▶ **Assigned task**:
With pictures left out, write out exactly every line from the start of the data through the one that contains "## Development server".

***** Dataset records *****

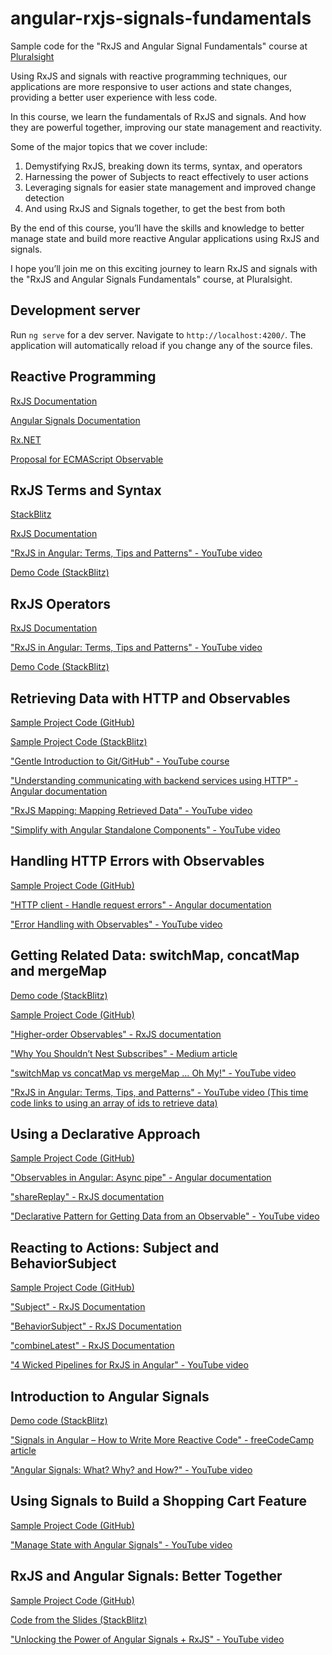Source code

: # angular-rxjs-signals-fundamentals
Sample code for the "RxJS and Angular Signal Fundamentals" course at [Pluralsight](https://app.pluralsight.com/library/courses/rxjs-angular-signals-fundamentals/table-of-contents) 

Using RxJS and signals with reactive programming techniques, our applications are more responsive to user actions and state changes, providing a better user experience with less code.

In this course, we learn the fundamentals of RxJS and signals. And how they are powerful together, improving our state management and reactivity.

Some of the major topics that we cover include:

1.	Demystifying RxJS, breaking down its terms, syntax, and operators
2.	Harnessing the power of Subjects to react effectively to user actions
3.	Leveraging signals for easier state management and improved change detection
4.	And using RxJS and Signals together, to get the best from both

By the end of this course, you’ll have the skills and knowledge to better manage state and build more reactive Angular applications using RxJS and signals.

I hope you’ll join me on this exciting journey to learn RxJS and signals with the "RxJS and Angular Signals Fundamentals" course, at Pluralsight.

## Development server

Run `ng serve` for a dev server. Navigate to `http://localhost:4200/`. The application will automatically reload if you change any of the source files.

## Reactive Programming

[RxJS Documentation](https://rxjs.dev/)

[Angular Signals Documentation](https://angular.io/guide/signals)

[Rx.NET](https://github.com/dotnet/reactive)

[Proposal for ECMAScript Observable](https://tc39.es/proposal-observable/)

## RxJS Terms and Syntax

[StackBlitz](https://stackblitz.com)

[RxJS Documentation](https://rxjs.dev/)

["RxJS in Angular: Terms, Tips and Patterns" - YouTube video](https://youtu.be/vtCDRiG__D4)

[Demo Code (StackBlitz)](https://stackblitz.com/edit/rxjs-signals-m3-deborahk)

## RxJS Operators

[RxJS Documentation](https://rxjs.dev/)

["RxJS in Angular: Terms, Tips and Patterns" - YouTube video](https://youtu.be/vtCDRiG__D4)

[Demo Code (StackBlitz)](https://stackblitz.com/edit/rxjs-signals-m4-deborahk)

## Retrieving Data with HTTP and Observables

[Sample Project Code (GitHub)](https://github.com/DeborahK/angular-rxjs-signals-fundamentals)

[Sample Project Code (StackBlitz)](https://stackblitz.com/github/DeborahK/angular-rxjs-signals-fundamentals/tree/main/apm-begin)

["Gentle Introduction to Git/GitHub" - YouTube course](https://youtu.be/pICJdbC7j0Q)

["Understanding communicating with backend services using HTTP" - Angular documentation](https://angular.io/guide/understanding-communicating-with-http)

["RxJS Mapping: Mapping Retrieved Data" - YouTube video](https://youtu.be/c7z-rsKcvZw)

["Simplify with Angular Standalone Components" - YouTube video](https://youtu.be/c8YGsPx0zVk)

## Handling HTTP Errors with Observables

[Sample Project Code (GitHub)](https://github.com/DeborahK/angular-rxjs-signals-fundamentals)

["HTTP client - Handle request errors" - Angular documentation](https://angular.io/guide/http-handle-request-errors)

["Error Handling with Observables" - YouTube video](https://youtu.be/L9kFTps_7Tk)

## Getting Related Data: switchMap, concatMap and mergeMap
[Demo code (StackBlitz)](https://stackblitz.com/edit/rxjs-signals-m7-deborahk)

[Sample Project Code (GitHub)](https://github.com/DeborahK/angular-rxjs-signals-fundamentals)

["Higher-order Observables" - RxJS documentation](https://rxjs.dev/guide/higher-order-observables)

["Why You Shouldn’t Nest Subscribes" - Medium article](https://medium.com/ngconf/why-you-shouldnt-nest-subscribes-eafbc3b00af2)

["switchMap vs concatMap vs mergeMap … Oh My!" - YouTube video](https://youtu.be/RSf7DlJXoGQ)

["RxJS in Angular: Terms, Tips, and Patterns" - YouTube video (This time code links to using an array of ids to retrieve data)](https://youtu.be/vtCDRiG__D4?t=2190)

## Using a Declarative Approach
[Sample Project Code (GitHub)](https://github.com/DeborahK/angular-rxjs-signals-fundamentals)

["Observables in Angular: Async pipe" - Angular documentation](https://angular.io/guide/observables-in-angular#async-pipe)

["shareReplay" - RxJS documentation](https://rxjs.dev/api/index/function/shareReplay)

["Declarative Pattern for Getting Data from an Observable" - YouTube video](https://youtu.be/0XPxUa8u-LY)

## Reacting to Actions: Subject and BehaviorSubject
[Sample Project Code (GitHub)](https://github.com/DeborahK/angular-rxjs-signals-fundamentals)

["Subject" - RxJS Documentation](https://rxjs.dev/api/index/class/Subject)

["BehaviorSubject" - RxJS Documentation](https://rxjs.dev/api/index/class/BehaviorSubject)

["combineLatest" - RxJS Documentation](https://rxjs.dev/api/index/function/combineLatest)

["4 Wicked Pipelines for RxJS in Angular" - YouTube video](https://youtu.be/wQ8jXlWMoCo)

## Introduction to Angular Signals
[Demo code (StackBlitz)](https://stackblitz.com/edit/rxjs-signals-m10-deborahk)

["Signals in Angular – How to Write More Reactive Code" - freeCodeCamp article](https://www.freecodecamp.org/news/angular-signals)

["Angular Signals: What? Why? and How?" - YouTube video](https://youtu.be/oqYQG7QMdzw)

## Using Signals to Build a Shopping Cart Feature
[Sample Project Code (GitHub)](https://github.com/DeborahK/angular-rxjs-signals-fundamentals)

["Manage State with Angular Signals" - YouTube video](https://youtu.be/04avEeicarQ)

## RxJS and Angular Signals: Better Together
[Sample Project Code (GitHub)](https://github.com/DeborahK/angular-rxjs-signals-fundamentals)

[Code from the Slides (StackBlitz)](https://stackblitz.com/edit/rxjs-signals-m12-deborahk)

["Unlocking the Power of Angular Signals + RxJS" - YouTube video](https://youtu.be/nXJFhZdbWzw)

*****

▶ **Result**:
Source code

: # angular-rxjs-signals-fundamentals
Sample code for the "RxJS and Angular Signal Fundamentals" course at [Pluralsight](https://app.pluralsight.com/library/courses/rxjs-angular-signals-fundamentals/table-of-contents) 

Using RxJS and signals with reactive programming techniques, our applications are more responsive to user actions and state changes, providing a better user experience with less code.

In this course, we learn the fundamentals of RxJS and signals. And how they are powerful together, improving our state management and reactivity.

Some of the major topics that we cover include:

1.	Demystifying RxJS, breaking down its terms, syntax, and operators
2.	Harnessing the power of Subjects to react effectively to user actions
3.	Leveraging signals for easier state management and improved change detection
4.	And using RxJS and Signals together, to get the best from both

By the end of this course, you’ll have the skills and knowledge to better manage state and build more reactive Angular applications using RxJS and signals.

I hope you’ll join me on this exciting journey to learn RxJS and signals with the "RxJS and Angular Signals Fundamentals" course, at Pluralsight.

## Development server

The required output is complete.